## Task instructions
I need each line of the entries below that includes the string "darts".

## Data for review
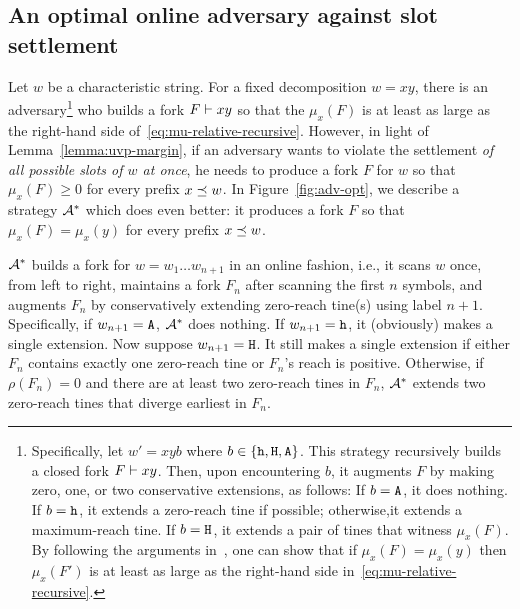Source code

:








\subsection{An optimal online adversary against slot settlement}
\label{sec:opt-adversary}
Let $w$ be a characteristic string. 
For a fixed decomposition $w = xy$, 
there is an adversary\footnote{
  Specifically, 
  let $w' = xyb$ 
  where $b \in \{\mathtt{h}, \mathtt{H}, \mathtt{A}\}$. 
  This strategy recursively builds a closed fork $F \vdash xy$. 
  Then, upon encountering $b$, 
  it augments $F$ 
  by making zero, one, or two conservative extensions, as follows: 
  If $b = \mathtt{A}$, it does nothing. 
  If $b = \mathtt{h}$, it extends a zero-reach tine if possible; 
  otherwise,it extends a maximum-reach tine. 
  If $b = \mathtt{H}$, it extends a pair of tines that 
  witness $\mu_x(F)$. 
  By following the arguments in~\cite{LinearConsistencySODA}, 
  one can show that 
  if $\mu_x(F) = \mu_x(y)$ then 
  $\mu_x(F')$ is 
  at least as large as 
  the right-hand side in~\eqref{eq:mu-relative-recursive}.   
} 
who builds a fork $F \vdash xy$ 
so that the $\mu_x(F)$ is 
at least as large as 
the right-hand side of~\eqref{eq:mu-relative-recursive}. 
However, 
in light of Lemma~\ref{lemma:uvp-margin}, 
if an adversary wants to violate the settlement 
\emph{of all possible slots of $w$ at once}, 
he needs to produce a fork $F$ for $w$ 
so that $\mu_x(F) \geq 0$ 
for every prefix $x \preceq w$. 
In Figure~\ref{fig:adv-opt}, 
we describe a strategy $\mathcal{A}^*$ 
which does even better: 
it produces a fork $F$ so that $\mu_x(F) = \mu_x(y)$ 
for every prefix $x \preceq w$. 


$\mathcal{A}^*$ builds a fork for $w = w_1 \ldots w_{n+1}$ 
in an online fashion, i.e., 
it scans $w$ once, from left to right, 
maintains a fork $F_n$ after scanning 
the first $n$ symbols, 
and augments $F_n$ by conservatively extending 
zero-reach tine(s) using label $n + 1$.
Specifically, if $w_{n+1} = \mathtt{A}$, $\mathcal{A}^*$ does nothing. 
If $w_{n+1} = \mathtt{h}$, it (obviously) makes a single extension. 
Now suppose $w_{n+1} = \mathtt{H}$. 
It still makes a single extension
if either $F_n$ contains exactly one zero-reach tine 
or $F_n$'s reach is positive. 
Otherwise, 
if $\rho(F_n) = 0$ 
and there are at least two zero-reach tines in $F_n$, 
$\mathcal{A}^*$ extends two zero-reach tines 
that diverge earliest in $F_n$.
--
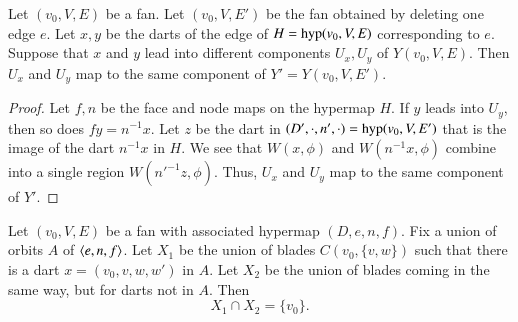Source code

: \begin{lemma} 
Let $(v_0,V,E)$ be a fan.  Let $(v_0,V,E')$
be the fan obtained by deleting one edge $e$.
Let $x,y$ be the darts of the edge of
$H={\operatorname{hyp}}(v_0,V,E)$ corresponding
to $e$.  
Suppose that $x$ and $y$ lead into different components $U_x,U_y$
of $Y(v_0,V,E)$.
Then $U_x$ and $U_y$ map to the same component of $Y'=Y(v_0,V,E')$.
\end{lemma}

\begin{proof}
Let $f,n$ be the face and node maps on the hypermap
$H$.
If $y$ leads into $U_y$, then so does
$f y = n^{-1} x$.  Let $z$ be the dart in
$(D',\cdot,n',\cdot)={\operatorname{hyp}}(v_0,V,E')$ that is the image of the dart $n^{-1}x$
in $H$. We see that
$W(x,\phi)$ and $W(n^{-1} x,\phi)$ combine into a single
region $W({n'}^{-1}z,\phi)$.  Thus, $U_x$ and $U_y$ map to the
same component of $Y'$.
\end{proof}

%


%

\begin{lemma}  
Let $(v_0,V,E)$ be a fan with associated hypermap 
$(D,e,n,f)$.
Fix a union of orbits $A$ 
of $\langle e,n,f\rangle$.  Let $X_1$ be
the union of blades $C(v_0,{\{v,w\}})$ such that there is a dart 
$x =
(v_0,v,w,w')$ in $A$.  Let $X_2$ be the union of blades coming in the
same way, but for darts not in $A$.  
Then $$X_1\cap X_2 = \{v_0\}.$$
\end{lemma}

## Solved problem
Let $x,y$ be the darts of the edge of
same way, but for darts not in $A$.  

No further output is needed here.